WHAT IS REQUIRED -> Using the listing below, keep only the lines with the word "Documentation" and copy them.

== Segment start ==

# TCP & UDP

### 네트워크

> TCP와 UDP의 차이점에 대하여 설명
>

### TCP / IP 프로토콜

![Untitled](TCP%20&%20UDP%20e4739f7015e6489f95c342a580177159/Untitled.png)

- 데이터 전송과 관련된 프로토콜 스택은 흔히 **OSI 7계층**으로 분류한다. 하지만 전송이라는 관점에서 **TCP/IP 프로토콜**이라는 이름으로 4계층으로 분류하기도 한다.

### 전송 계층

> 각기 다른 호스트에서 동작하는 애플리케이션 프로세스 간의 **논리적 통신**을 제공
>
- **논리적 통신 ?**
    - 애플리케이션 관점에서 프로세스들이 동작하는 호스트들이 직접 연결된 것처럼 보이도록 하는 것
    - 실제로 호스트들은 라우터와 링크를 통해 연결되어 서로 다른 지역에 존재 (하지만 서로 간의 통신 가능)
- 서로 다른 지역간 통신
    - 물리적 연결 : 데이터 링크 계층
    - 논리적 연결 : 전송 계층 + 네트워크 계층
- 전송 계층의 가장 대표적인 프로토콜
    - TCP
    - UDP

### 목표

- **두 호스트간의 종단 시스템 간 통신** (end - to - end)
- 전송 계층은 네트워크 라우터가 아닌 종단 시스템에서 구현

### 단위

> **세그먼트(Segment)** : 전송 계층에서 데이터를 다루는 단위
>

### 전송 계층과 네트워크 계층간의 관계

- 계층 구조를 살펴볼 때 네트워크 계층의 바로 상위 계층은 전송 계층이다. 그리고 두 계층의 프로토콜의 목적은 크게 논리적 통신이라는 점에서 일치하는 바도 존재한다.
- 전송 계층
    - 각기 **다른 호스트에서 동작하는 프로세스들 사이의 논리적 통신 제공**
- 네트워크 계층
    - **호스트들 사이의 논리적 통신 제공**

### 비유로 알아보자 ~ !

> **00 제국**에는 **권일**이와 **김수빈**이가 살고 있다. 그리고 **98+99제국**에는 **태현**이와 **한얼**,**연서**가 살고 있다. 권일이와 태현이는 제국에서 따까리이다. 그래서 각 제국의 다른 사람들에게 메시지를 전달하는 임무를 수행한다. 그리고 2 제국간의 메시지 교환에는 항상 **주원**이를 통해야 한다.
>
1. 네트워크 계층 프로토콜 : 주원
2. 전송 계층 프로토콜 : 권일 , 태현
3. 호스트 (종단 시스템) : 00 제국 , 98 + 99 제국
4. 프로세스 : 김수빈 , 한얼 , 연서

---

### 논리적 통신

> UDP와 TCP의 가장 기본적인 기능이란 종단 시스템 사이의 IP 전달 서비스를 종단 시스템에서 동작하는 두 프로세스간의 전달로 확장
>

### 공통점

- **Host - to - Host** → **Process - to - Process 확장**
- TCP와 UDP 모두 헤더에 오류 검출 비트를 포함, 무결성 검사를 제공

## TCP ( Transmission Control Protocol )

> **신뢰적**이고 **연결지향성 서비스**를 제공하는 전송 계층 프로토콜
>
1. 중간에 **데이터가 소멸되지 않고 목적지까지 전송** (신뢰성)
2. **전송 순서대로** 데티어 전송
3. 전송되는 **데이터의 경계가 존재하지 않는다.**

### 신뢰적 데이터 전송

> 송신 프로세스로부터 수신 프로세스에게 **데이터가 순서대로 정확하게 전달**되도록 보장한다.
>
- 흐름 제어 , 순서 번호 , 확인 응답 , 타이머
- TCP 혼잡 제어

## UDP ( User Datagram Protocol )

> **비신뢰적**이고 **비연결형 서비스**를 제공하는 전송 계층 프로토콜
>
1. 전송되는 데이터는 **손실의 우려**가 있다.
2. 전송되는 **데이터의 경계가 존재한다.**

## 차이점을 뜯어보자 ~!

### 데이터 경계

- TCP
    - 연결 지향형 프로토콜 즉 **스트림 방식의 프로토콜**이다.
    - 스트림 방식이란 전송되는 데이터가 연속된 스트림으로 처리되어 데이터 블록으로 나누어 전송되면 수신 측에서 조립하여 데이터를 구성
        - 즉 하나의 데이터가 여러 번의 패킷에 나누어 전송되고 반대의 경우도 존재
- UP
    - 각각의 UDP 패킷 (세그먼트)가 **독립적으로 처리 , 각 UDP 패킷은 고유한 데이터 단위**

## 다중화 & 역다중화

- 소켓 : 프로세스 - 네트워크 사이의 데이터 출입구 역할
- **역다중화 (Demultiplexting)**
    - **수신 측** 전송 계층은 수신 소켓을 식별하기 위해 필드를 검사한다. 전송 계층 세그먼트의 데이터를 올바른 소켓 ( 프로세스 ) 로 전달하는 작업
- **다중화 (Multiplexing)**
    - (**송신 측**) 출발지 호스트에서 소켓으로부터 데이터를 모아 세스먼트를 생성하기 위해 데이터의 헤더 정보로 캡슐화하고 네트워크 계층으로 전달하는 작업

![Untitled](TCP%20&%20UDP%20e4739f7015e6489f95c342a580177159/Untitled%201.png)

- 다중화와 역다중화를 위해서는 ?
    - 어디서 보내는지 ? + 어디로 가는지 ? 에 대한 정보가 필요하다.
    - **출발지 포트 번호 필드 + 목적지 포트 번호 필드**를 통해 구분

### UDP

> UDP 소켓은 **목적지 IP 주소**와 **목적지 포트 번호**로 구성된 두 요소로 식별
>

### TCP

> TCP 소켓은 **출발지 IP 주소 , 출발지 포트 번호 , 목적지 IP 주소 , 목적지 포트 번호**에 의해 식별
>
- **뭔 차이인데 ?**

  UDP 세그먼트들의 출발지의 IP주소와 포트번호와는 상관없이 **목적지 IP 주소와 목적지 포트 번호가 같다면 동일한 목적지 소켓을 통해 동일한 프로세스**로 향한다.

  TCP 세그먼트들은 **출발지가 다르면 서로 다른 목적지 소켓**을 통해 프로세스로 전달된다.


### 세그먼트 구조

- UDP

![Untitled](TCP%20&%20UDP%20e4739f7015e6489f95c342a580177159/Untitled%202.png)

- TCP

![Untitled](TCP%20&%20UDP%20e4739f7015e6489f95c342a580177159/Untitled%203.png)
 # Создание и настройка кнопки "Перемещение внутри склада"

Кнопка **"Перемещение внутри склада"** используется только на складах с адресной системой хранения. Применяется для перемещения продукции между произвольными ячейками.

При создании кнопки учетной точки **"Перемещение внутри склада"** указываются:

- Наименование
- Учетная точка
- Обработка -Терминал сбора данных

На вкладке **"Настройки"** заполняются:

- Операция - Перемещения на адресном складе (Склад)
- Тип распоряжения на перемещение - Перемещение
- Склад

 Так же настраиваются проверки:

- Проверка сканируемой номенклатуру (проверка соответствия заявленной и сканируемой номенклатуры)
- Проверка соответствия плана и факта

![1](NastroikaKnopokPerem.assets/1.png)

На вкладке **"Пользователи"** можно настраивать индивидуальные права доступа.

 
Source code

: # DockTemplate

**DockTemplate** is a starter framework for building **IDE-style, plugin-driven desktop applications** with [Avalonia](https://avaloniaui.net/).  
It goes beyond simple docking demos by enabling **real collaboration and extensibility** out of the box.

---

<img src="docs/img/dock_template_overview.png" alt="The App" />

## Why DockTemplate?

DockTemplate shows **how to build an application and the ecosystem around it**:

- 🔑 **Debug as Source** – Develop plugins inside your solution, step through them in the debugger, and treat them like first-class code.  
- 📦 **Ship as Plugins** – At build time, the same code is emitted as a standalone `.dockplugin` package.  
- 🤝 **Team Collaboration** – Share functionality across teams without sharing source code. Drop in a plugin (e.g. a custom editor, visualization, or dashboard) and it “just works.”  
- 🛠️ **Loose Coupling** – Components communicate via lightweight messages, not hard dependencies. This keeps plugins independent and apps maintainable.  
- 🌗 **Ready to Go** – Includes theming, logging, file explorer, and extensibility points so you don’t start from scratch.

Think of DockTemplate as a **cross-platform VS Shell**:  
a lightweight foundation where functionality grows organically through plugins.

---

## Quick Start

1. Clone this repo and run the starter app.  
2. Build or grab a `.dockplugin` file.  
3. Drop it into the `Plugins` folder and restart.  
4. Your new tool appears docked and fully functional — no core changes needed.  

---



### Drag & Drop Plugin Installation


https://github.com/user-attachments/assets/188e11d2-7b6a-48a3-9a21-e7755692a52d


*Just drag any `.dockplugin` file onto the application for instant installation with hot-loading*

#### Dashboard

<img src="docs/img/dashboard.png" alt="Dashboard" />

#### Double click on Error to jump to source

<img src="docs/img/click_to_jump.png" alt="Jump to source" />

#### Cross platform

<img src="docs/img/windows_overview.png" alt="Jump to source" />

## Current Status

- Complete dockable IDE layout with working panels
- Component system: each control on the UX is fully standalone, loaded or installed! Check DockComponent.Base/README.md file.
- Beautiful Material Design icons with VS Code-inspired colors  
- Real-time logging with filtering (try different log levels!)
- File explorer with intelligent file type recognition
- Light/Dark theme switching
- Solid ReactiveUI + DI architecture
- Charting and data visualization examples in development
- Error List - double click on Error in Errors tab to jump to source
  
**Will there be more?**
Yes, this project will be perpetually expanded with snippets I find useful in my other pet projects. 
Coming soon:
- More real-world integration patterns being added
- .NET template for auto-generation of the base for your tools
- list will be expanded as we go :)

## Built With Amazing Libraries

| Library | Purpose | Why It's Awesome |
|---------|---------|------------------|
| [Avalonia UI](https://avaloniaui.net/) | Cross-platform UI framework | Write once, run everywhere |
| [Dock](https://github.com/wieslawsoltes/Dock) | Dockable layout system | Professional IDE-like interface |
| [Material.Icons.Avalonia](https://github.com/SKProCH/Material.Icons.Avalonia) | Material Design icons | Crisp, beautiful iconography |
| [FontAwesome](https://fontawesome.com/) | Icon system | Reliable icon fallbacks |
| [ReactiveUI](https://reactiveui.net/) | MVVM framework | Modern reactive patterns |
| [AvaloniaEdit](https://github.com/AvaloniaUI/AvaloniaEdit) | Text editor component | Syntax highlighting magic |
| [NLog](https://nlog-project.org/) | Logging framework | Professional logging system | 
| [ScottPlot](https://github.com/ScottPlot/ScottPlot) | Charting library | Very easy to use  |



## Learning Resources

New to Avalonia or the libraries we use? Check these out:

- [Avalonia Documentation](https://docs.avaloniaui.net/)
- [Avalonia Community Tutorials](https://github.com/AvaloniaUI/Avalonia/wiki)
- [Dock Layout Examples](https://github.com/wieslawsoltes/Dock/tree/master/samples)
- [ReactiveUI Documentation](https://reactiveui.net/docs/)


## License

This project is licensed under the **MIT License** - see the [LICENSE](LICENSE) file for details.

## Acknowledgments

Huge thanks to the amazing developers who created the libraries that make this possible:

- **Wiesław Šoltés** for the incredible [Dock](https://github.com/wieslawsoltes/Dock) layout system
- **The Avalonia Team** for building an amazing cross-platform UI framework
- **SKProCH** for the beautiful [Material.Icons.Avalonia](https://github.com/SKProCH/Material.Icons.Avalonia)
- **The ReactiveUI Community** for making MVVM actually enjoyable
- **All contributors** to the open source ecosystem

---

== Segment end ==

THE ANSWER ->
- [Avalonia Documentation](https://docs.avaloniaui.net/)
- [ReactiveUI Documentation](https://reactiveui.net/docs/)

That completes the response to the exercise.